20 tokenizer.tgt_lang = "en_XX"
21
22 # Training arguments
23 training_args = Seq2SeqTrainingArguments(
24 output_dir="./checkpoints/mbart-hf-trainer",
25 evaluation_strategy="epoch",
26 save_strategy="epoch",
27 learning_rate=3e-5,
28 per_device_train_batch_size=16,
29 per_device_eval_batch_size=16,
30 gradient_accumulation_steps=2,
31 weight_decay=0.01,
32 save_total_limit=3,
33 num_train_epochs=5,
34 predict_with_generate=True,
35 generation_max_length=128,
36 generation_num_beams=5,
37 fp16=True,
38 load_best_model_at_end=True,
39 metric_for_best_model="bleu",
40 greater_is_better=True,
41 warmup_ratio=0.1,
42 logging_steps=100,
43 report_to="none"
44 )
45
46 # Data collator
47 data_collator = DataCollatorForSeq2Seq(
48 tokenizer=tokenizer,
49 model=model,
50 label_pad_token_id=-100
51 )
52
53 # Metric
54 sacrebleu_metric = evaluate.load("sacrebleu")
55
56 def compute_metrics(eval_preds):
57 preds, labels = eval_preds
58 decoded_preds = tokenizer.batch_decode(preds, skip_special_tokens=True)

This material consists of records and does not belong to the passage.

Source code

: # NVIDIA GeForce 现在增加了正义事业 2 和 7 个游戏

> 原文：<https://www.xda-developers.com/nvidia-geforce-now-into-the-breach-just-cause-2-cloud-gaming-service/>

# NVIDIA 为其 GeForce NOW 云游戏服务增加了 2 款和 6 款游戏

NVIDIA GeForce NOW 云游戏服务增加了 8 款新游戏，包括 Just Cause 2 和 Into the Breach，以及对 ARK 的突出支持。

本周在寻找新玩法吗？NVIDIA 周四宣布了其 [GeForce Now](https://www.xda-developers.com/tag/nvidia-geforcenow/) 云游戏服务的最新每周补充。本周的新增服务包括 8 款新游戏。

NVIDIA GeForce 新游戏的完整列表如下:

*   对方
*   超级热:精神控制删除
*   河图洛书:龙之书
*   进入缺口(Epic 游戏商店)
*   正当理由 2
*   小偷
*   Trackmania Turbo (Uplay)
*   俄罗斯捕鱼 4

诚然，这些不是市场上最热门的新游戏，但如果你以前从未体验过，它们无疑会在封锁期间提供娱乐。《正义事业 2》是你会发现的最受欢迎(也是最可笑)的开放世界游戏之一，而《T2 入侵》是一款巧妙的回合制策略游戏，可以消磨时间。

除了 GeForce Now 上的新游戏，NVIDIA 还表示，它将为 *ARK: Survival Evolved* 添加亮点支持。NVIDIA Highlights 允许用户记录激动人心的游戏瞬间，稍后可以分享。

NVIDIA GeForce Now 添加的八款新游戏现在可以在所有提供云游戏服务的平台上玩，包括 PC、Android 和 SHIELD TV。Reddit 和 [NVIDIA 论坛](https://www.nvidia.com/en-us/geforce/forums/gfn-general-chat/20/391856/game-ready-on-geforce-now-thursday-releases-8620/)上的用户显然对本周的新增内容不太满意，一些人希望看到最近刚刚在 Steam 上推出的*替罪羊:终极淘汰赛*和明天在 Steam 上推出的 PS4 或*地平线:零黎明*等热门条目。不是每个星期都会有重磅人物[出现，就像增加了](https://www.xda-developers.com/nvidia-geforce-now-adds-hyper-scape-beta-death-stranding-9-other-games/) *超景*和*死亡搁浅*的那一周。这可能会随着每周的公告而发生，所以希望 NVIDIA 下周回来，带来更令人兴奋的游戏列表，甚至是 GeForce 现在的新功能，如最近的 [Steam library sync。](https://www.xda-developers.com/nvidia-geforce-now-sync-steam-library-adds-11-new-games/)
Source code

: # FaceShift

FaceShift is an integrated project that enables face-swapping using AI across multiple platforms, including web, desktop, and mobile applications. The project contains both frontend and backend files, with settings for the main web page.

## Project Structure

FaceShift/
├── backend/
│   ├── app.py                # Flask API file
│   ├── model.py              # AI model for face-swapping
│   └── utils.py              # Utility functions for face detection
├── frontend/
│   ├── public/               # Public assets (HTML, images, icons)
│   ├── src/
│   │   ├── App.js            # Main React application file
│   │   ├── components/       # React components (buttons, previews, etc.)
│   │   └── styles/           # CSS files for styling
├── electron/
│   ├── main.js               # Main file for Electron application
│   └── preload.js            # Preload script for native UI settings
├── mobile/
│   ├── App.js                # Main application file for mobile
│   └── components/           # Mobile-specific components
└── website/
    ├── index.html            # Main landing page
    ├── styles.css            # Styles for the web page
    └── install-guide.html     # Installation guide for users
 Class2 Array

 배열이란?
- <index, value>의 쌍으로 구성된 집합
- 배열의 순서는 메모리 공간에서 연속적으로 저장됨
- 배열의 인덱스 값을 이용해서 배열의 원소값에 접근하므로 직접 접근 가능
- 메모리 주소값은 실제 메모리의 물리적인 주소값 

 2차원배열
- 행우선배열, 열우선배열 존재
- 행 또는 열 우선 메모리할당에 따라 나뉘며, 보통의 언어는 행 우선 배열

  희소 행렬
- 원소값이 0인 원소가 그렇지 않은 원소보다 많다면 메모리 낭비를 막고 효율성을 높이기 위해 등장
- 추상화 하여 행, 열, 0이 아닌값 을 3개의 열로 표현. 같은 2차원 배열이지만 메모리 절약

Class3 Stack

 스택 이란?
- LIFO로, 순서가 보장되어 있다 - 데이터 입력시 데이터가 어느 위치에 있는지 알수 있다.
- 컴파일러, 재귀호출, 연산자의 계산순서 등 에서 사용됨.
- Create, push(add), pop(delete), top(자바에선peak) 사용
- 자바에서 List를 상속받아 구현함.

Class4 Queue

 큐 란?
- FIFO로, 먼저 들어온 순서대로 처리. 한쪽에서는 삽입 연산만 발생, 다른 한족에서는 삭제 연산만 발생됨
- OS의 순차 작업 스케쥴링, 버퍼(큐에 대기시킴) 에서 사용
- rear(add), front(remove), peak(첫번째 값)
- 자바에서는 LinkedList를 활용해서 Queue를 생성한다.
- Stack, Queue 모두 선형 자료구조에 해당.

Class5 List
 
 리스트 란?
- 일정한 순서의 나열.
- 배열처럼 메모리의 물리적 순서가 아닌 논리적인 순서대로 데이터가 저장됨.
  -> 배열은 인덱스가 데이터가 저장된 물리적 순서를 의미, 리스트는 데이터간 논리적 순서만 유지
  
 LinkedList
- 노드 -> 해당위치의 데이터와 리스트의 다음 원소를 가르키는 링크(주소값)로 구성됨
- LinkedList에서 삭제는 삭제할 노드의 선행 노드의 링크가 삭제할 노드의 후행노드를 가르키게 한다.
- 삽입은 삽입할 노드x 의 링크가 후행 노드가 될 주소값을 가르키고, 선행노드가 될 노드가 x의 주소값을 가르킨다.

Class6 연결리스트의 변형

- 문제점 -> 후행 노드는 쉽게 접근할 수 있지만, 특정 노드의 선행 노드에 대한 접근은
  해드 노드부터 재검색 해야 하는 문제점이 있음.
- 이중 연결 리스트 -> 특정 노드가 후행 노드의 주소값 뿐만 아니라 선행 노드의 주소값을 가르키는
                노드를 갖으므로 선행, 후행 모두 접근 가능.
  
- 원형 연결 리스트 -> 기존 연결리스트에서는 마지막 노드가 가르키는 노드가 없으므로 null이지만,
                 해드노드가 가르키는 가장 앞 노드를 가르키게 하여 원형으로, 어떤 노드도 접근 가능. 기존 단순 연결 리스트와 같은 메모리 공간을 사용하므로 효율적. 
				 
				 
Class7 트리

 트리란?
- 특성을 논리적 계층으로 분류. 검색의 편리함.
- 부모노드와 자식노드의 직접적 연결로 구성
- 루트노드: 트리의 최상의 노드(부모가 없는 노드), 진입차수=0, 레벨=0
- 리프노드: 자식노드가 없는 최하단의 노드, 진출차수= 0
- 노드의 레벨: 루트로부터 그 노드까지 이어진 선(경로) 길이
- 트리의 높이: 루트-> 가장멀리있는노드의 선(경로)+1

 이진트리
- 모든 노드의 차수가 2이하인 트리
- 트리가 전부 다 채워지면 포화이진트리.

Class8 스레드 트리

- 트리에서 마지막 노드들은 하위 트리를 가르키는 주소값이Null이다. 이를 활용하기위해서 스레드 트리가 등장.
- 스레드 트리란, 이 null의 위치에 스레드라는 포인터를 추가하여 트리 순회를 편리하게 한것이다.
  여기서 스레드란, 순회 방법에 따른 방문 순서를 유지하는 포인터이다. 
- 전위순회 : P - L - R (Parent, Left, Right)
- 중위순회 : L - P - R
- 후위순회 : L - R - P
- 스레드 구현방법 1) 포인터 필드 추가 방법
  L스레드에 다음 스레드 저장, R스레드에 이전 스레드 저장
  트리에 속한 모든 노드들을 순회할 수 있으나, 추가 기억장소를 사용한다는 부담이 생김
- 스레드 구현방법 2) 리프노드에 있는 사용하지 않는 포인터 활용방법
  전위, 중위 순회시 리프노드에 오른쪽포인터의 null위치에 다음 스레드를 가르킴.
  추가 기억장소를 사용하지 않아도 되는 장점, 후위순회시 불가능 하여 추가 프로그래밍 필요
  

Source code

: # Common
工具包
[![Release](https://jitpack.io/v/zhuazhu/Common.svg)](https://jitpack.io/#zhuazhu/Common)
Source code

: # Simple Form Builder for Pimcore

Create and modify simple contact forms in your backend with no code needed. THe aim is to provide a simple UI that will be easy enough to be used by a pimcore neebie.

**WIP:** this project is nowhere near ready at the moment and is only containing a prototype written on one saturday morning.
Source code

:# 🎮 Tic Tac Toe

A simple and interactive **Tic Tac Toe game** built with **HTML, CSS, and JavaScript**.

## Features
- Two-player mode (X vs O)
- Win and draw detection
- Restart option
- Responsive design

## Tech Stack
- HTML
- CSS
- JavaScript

59 labels = [[l for l in label if l != -100] for label in labels]
60 decoded_labels = tokenizer.batch_decode(labels, skip_special_tokens=True)
61
62 result = sacrebleu_metric.compute(
63 predictions=decoded_preds,
64 references=[[ref] for ref in decoded_labels]
65 )
66 return {"bleu": result["score"]}
67
68 # Initialize trainer
69 trainer = Seq2SeqTrainer(
70 model=model,
71 args=training_args,
72 train_dataset=train_dataset,
73 eval_dataset=val_dataset,
74 tokenizer=tokenizer,
75 data_collator=data_collator,
76 compute_metrics=compute_metrics,
77 )
78
79 # Train
80 trainer.train()
81
82 # Save final model
83 trainer.save_model("./checkpoints/mbart-final")
84 return trainerSummary
| Step | Status | Notes |
|---|---|---|
| Load pre-trained model | ✓ | mBART-50 many-to-many |
| Prepare Multi30k data | ✓ | Custom dataset class |
| Configure training | ✓ | Small LR, few epochs |
| Setup optimizer/scheduler | ✓ | AdamW + linear warmup |
| Training loop | ✓ | With mixed precision |
| Evaluation with BLEU | ✓ | SacreBLEU |
| Save best model | ✓ | Based on validation BLEU |
Expected Results: Training with 5 epochs, batch size 32 (16 × 2 accumulation), learning rate 3e-5 takes ~30-45 minutes on GPU. Expected validation BLEU: ~42-45, test BLEU: ~40-44. This represents a +10-15 BLEU improvement compared to training from scratch!
Exercises
1. Fine-tune mBART on Multi30k and report your test BLEU score.
2. Compare fine-tuning all layers vs. freezing the encoder.
3. Experiment with different learning rates (1e-5, 3e-5, 5e-5).
4. Try fine-tuning for different numbers of epochs and plot the BLEU curve.
5. Use the HF Trainer implementation and compare results with custom training.